A narrative field asks the LLM to write a prose summary instead of extracting a bare value. Add narrative: 2-4 to any field in the schema to request a 2–4 sentence summary. Works on both singles and table columns.

# In a singles section:
- key: investment_thesis
  type: string
  label: Investment thesis
  hint: Strategy overview section
  narrative: 2-4          # write 2 to 4 sentences

# In a table column:
- key: company_strategy
  type: string
  label: Portfolio company strategy
  narrative: 1-3          # write 1 to 3 sentences per row

Narrative fields are extracted in a separate LLM pass that uses a prose-summarisation prompt (not the standard value-extraction prompt). For table columns, the entity list from pass 1 is injected so the LLM writes one summary per row. The results appear in the same Markdown table columns as regular fields.

What output files does extraction produce?

Each extraction writes four files next to the archived PDF:

File	Format	Contents
extract-singles-{suffix}.md	Markdown pipe table	One row — all scalar fields
extract-singles-{suffix}.yaml	YAML	Same row(s), dict-keyed by primary key column
extract-tables-{suffix}.md	Markdown, one `## table_name` section per table	Multi-row tables
extract-tables-{suffix}.yaml	YAML	Dict keyed by table name; each row has an auto-incremented `id`

The YAML files are machine-readable mirrors — useful as input for downstream scripts or spreadsheet imports without parsing Markdown.

Phase 4 — Query

What's the difference between Snapshot, Series, and Trend queries?

Snapshot: Returns one document per matching entity at a single selected date. Filters are multi-select — you can compare multiple entities side by side.

Series: Returns all documents for a single entity across a date range (start → end). Filters are single-select — pick one entity to follow over time.

Trend: Compares documents at two specific dates (T and T‑1). Only entities that have a document at both dates are included — unpaired documents are discarded. Filters are multi-select.

How does Trend mode handle missing documents?

Trend mode performs a strict entity intersection between the two selected dates. If an entity has a document at T but not at T‑1 (or vice versa), it is silently excluded from the result set.
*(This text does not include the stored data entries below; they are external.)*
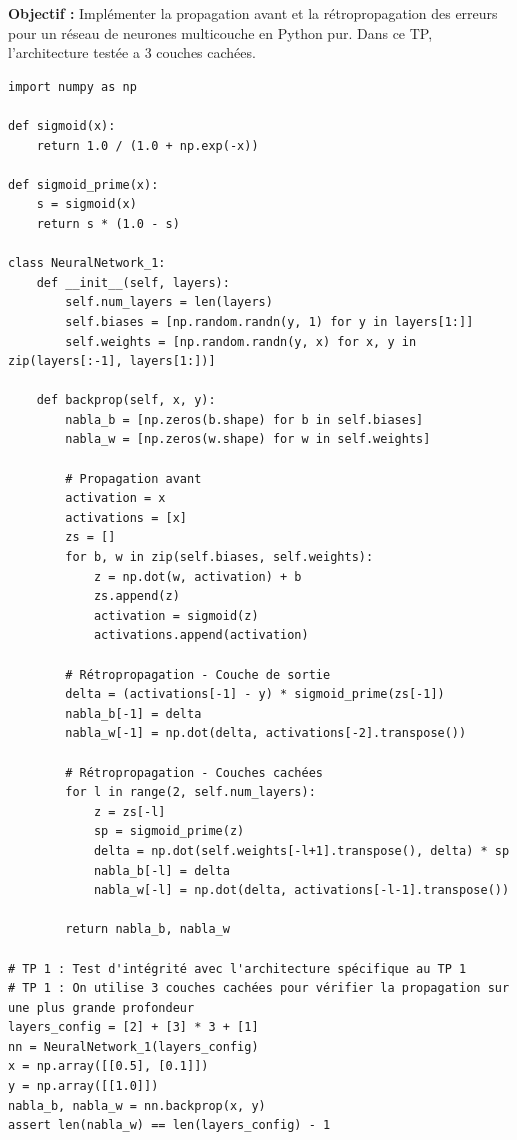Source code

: \documentclass[11pt,a4paper]{article}
\begin{document}
\textbf{Objectif :}
Implémenter la propagation avant et la rétropropagation des erreurs pour un réseau de neurones multicouche en Python pur.
Dans ce TP, l'architecture testée a 3 couches cachées.

\begin{lstlisting}
import numpy as np

def sigmoid(x):
    return 1.0 / (1.0 + np.exp(-x))

def sigmoid_prime(x):
    s = sigmoid(x)
    return s * (1.0 - s)

class NeuralNetwork_1:
    def __init__(self, layers):
        self.num_layers = len(layers)
        self.biases = [np.random.randn(y, 1) for y in layers[1:]]
        self.weights = [np.random.randn(y, x) for x, y in zip(layers[:-1], layers[1:])]

    def backprop(self, x, y):
        nabla_b = [np.zeros(b.shape) for b in self.biases]
        nabla_w = [np.zeros(w.shape) for w in self.weights]

        # Propagation avant
        activation = x
        activations = [x]
        zs = []
        for b, w in zip(self.biases, self.weights):
            z = np.dot(w, activation) + b
            zs.append(z)
            activation = sigmoid(z)
            activations.append(activation)

        # Rétropropagation - Couche de sortie
        delta = (activations[-1] - y) * sigmoid_prime(zs[-1])
        nabla_b[-1] = delta
        nabla_w[-1] = np.dot(delta, activations[-2].transpose())

        # Rétropropagation - Couches cachées
        for l in range(2, self.num_layers):
            z = zs[-l]
            sp = sigmoid_prime(z)
            delta = np.dot(self.weights[-l+1].transpose(), delta) * sp
            nabla_b[-l] = delta
            nabla_w[-l] = np.dot(delta, activations[-l-1].transpose())

        return nabla_b, nabla_w

# TP 1 : Test d'intégrité avec l'architecture spécifique au TP 1
# TP 1 : On utilise 3 couches cachées pour vérifier la propagation sur une plus grande profondeur
layers_config = [2] + [3] * 3 + [1]
nn = NeuralNetwork_1(layers_config)
x = np.array([[0.5], [0.1]])
y = np.array([[1.0]])
nabla_b, nabla_w = nn.backprop(x, y)
assert len(nabla_w) == len(layers_config) - 1
\end{lstlisting}

\vspace{1cm}
\end{document}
The selection result shows the number of matched entity pairs and the total document count (always 2× the entity count). This guarantees the LLM always receives complete before/after pairs.

The Previous Date selector only shows dates earlier than or equal to the selected Date — it will never be empty because the current Date is always included as a fallback.
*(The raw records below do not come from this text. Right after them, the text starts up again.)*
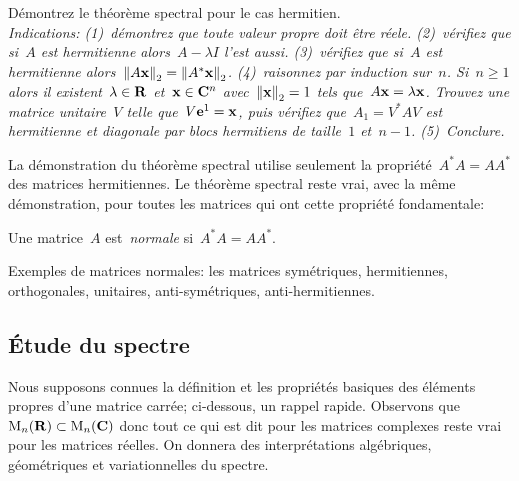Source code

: \begin{exercice}
	Démontrez le théorème spectral pour le cas hermitien.\\
	\emph{
	Indications: (1)~démontrez que toute valeur propre doit être réele.
	(2)\!~vérifiez que si~$A$ est hermitienne alors~$A-\lambda I$ l'est aussi.
	(3)\!~vérifiez que si~$A$ est hermitienne
	alors~$\left\|A\mathbf{x}\right\|_2=\left\|A^*\mathbf{x}\right\|_2$.
	(4)\!~raisonnez par induction sur~$n$.  Si~$n\ge 1$ alors il
	existent~$\lambda\in\mathbf{R}$ et~$\mathbf{x}\in\mathbf{C}^n$ avec~$\left\|\mathbf{x}\right\|_2=1$ tels
	que~$A\mathbf{x}=\lambda\mathbf{x}$.  Trouvez une matrice unitaire~$V$ telle
	que~$V\mathbf{e}^1=\mathbf{x}$, puis vérifiez que~$A_1=V^*AV$ est hermitienne et diagonale
	par blocs hermitiens de taille~$1$ et~$n-1$.
	(5)\!\!~Conclure.
}
\end{exercice}

La démonstration du théorème spectral utilise seulement la
propriété~$A^*A=AA^*$ des matrices hermitiennes.  Le théorème spectral reste
vrai, avec la même démonstration, pour toutes les matrices qui ont cette
propriété fondamentale:

\begin{definition}
	Une matrice~$A$ est~\emph{normale} si~$A^*A=AA^*$.
\end{definition}

Exemples de matrices normales: les matrices symétriques,
hermitiennes, orthogonales, unitaires, anti-symétriques, anti-hermitiennes.




%

\subsection{Étude du spectre}

Nous supposons connues la définition et les propriétés basiques des éléments
propres d'une matrice carrée; ci-dessous, un rappel rapide.  Observons
que~$\mathrm{M}_n(\mathbf{R})\subset \mathrm{M}_n(\mathbf{C})$ donc tout ce qui est dit pour les matrices
complexes reste vrai pour les matrices réelles.
On donnera des interprétations algébriques, géométriques et variationnelles
du spectre.

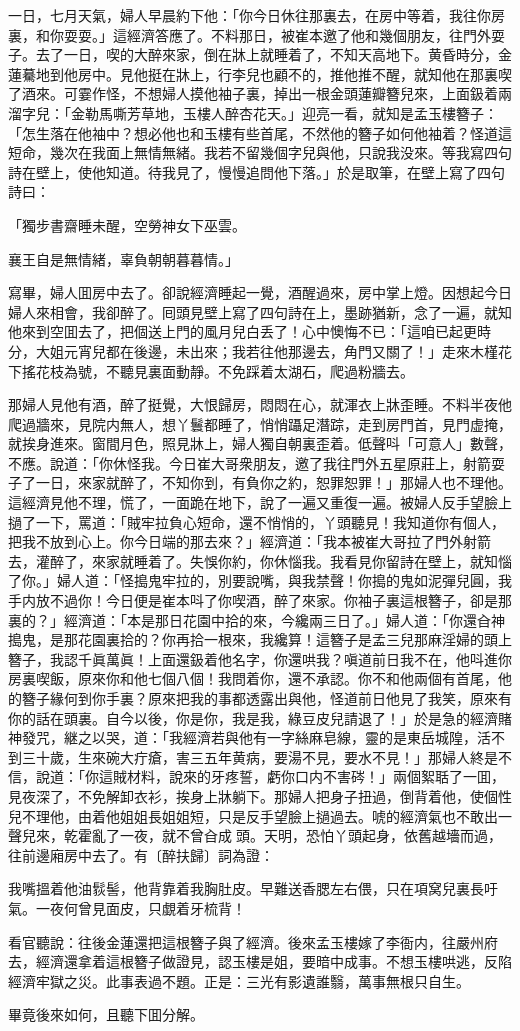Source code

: 一日，七月天氣，婦人早晨約下他：「你今日休往那裏去，在房中等着，我往你房裏，和你耍耍。」這經濟答應了。不料那日，被崔本邀了他和幾個朋友，往門外耍子。去了一日，喫的大醉來家，倒在牀上就睡着了，不知天高地下。黄昏時分，金蓮驀地到他房中。見他挺在牀上，行李兒也顧不的，推他推不醒，就知他在那裏喫了酒來。可霎作怪，不想婦人摸他袖子裏，掉出一根金頭蓮瓣簪兒來，上面鈒着兩溜字兒：「金勒馬嘶芳草地，玉樓人醉杏花天。」迎亮一看，就知是孟玉樓簪子：「怎生落在他袖中？想必他也和玉樓有些首尾，不然他的簪子如何他袖着？怪道這短命，幾次在我面上無情無緒。我若不留幾個字兒與他，只說我没來。等我寫四句詩在壁上，使他知道。待我見了，慢慢追問他下落。」於是取筆，在壁上寫了四句詩曰：

\begin{myquote}
「獨步書齋睡未醒，空勞神女下巫雲。

襄王自是無情緒，辜負朝朝暮暮情。」
\end{myquote}

寫畢，婦人囬房中去了。卻說經濟睡起一覺，酒醒過來，房中掌上燈。因想起今日婦人來相會，我卻醉了。囘頭見壁上寫了四句詩在上，墨跡猶新，念了一遍，就知他來到空囬去了，把個送上門的風月兒白丢了！心中懊悔不已：「這咱已起更時分，大姐元宵兒都在後邊，未出來；我若往他那邊去，角門又關了！」走來木槿花下搖花枝為號，不聽見裏面動靜。不免踩着太湖石，爬過粉牆去。

那婦人見他有酒，醉了挺覺，大恨歸房，悶悶在心，就渾衣上牀歪睡。不料半夜他爬過牆來，見院内無人，想丫鬟都睡了，悄悄躡足潛踪，走到房門首，見門虚掩，就挨身進來。窗間月色，照見牀上，婦人獨自朝裏歪着。低聲呌「可意人」數聲，不應。說道：「你休怪我。今日崔大哥衆朋友，邀了我往門外五星原莊上，射箭耍子了一日，來家就醉了，不知你到，有負你之約，恕罪恕罪！」那婦人也不理他。這經濟見他不理，慌了，一面跪在地下，說了一遍又重復一遍。被婦人反手望臉上撾了一下，罵道：「賊牢拉負心短命，還不悄悄的，丫頭聽見！我知道你有個人，把我不放到心上。你今日端的那去來？」經濟道：「我本被崔大哥拉了門外射箭去，灌醉了，來家就睡着了。失悞你約，你休惱我。我看見你留詩在壁上，就知惱了你。」婦人道：「怪搗鬼牢拉的，別要說嘴，與我禁聲！你搗的鬼如泥彈兒圓，我手内放不過你！今日便是崔本呌了你喫酒，醉了來家。你袖子裏這根簪子，卻是那裏的？」經濟道：「本是那日花園中拾的來，今纔兩三日了。」婦人道：「你還㒲神搗鬼，是那花園裏拾的？你再拾一根來，我纔算！這簪子是孟三兒那麻淫婦的頭上簪子，我認千眞萬眞！上面還鈒着他名字，你還哄我？嗔道前日我不在，他呌進你房裏喫飯，原來你和他七個八個！我問着你，還不承認。你不和他兩個有首尾，他的簪子緣何到你手裏？原來把我的事都透露出與他，怪道前日他見了我笑，原來有你的話在頭裏。自今以後，你是你，我是我，綠豆皮兒請退了！」於是急的經濟賭神發咒，継之以哭，道：「我經濟若與他有一字絲麻皂線，靈的是東岳城隍，活不到三十歲，生來碗大疔瘡，害三五年黄病，要湯不見，要水不見！」那婦人終是不信，說道：「你這賊材料，說來的牙疼誓，虧你口内不害硶！」兩個絮聒了一囬，見夜深了，不免解卸衣衫，挨身上牀躺下。那婦人把身子扭過，倒背着他，使個性兒不理他，由着他姐姐長姐姐短，只是反手望臉上撾過去。唬的經濟氣也不敢出一聲兒來，乾霍亂了一夜，就不曾㒲成𣭈頭。天明，恐怕丫頭起身，依舊越墻而過，往前邊廂房中去了。有〔醉扶歸〕詞為證：

\begin{myquote}
我嘴搵着他油䯼髻，他背靠着我胸肚皮。早難送香腮左右偎，只在項窝兒裏長吁氣。一夜何曾見面皮，只覷着牙梳背！
\end{myquote}

看官聽說：往後金蓮還把這根簪子與了經濟。後來孟玉樓嫁了李衙内，往嚴州府去，經濟還拿着這根簪子做證見，認玉樓是姐，要暗中成事。不想玉樓哄逃，反陷經濟牢獄之災。此事表過不題。正是：三光有影遺誰翳，萬事無根只自生。

畢竟後來如何，且聽下囬分解。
How does the Chat feature work?

The Chat tab lets you ask natural-language questions. It retrieves relevant document passages from the archived Markdown files and passes them as context to the LLM. Answers are grounded in actual document content — not hallucinated from model memory.

What are Query Templates?

Query templates let you save and reuse query configurations (filters + prompt). They are stored as Markdown files in _query-templates/ inside your workspace. Manage them from the Templates tab — create, edit, and run templates directly without re-entering parameters each time.

Can I save query results?

Yes. After running a query, use the Save Output action to persist the result as a Markdown file in queries-output/{snapshot|series|trend}/{reporting-date}/. Saved outputs appear as counts in the Dashboard panel.

What is the "Transmuted" mode and when should I use it?
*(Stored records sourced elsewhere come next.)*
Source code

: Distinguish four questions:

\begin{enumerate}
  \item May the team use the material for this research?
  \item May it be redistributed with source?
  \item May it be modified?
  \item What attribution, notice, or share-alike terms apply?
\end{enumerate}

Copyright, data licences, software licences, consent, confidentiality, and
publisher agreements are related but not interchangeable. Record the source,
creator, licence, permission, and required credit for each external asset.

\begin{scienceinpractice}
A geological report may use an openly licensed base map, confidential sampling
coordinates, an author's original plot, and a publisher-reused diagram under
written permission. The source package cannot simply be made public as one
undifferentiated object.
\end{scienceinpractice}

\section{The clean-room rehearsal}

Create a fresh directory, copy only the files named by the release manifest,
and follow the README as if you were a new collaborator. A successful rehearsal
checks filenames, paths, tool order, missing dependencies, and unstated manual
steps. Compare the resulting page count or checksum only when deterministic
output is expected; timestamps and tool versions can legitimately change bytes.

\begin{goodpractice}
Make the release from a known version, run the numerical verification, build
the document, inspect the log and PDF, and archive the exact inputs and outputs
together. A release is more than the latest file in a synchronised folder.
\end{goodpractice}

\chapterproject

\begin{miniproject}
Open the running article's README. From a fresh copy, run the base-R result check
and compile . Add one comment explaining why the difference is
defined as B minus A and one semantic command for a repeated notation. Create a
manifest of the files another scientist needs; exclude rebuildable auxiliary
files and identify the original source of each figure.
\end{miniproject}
Transmuted mode handles queries over a large number of documents that would exceed the LLM's context window. Instead of sending all documents in one call, the system:

Rewrites your cross-document question as a simpler single-document question (the transmuted question).
Runs that simpler question in parallel against each document individually.
Combines all per-document answers in a final reduce step to produce the answer to your original question.

The Query Panel shows a token budget indicator after document selection. When the total exceeds 100 000 tokens, Transmuted mode is recommended automatically.

Which document format should I choose?

Format	Token cost	Best for
Minified JSON	Medium (default)	Specific metrics, allocations, tables — works for most questions
JSON (full)	Highest	Maximum accuracy on complex nested data when token budget is not an issue
Compact JSON	Lowest	Asking about document structure ("which section covers X?")
Markdown	Medium	Prose summaries, strategy descriptions, evidence finding, narrative questions

Not sure? Minified JSON is the right default — it provides the same extraction accuracy as full JSON at ~40% fewer tokens.

How does AI Review work?

Right-click any editable text field (query input, refinement, template editor, output in Edit mode) and choose Review by AI. The LLM sharpens phrasing without inventing information. Prepend [Instruction: make this more formal] to guide the rewrite. Use Undo AI Review to revert.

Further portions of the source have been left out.